[Saved data entries]
---

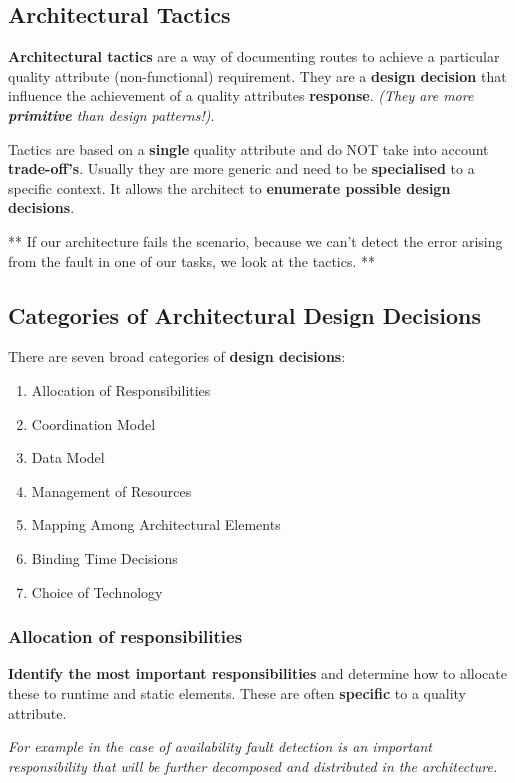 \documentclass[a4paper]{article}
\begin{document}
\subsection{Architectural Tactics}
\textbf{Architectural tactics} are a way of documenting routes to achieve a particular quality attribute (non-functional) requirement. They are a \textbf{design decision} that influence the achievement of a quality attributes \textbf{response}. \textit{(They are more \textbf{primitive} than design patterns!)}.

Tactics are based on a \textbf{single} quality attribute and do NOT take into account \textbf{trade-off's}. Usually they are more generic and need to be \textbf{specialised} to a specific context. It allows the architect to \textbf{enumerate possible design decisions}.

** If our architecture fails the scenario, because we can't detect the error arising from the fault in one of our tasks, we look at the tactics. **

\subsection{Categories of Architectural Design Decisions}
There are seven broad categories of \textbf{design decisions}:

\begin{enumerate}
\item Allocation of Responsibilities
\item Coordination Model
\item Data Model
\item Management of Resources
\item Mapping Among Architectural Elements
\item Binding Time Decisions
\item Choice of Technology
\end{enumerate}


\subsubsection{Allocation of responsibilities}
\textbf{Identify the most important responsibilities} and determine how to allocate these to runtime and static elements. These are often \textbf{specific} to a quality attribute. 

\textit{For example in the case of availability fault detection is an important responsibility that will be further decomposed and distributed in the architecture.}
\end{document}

---

• [Brief]: Give the entries above again word for word, without any pictures.

• [Solution to this problem]:
 \documentclass[a4paper]{article}
\begin{document}
\subsection{Architectural Tactics}
\textbf{Architectural tactics} are a way of documenting routes to achieve a particular quality attribute (non-functional) requirement. They are a \textbf{design decision} that influence the achievement of a quality attributes \textbf{response}. \textit{(They are more \textbf{primitive} than design patterns!)}.

Tactics are based on a \textbf{single} quality attribute and do NOT take into account \textbf{trade-off's}. Usually they are more generic and need to be \textbf{specialised} to a specific context. It allows the architect to \textbf{enumerate possible design decisions}.

** If our architecture fails the scenario, because we can't detect the error arising from the fault in one of our tasks, we look at the tactics. **

\subsection{Categories of Architectural Design Decisions}
There are seven broad categories of \textbf{design decisions}:

\begin{enumerate}
\item Allocation of Responsibilities
\item Coordination Model
\item Data Model
\item Management of Resources
\item Mapping Among Architectural Elements
\item Binding Time Decisions
\item Choice of Technology
\end{enumerate}


\subsubsection{Allocation of responsibilities}
\textbf{Identify the most important responsibilities} and determine how to allocate these to runtime and static elements. These are often \textbf{specific} to a quality attribute. 

\textit{For example in the case of availability fault detection is an important responsibility that will be further decomposed and distributed in the architecture.}
\end{document}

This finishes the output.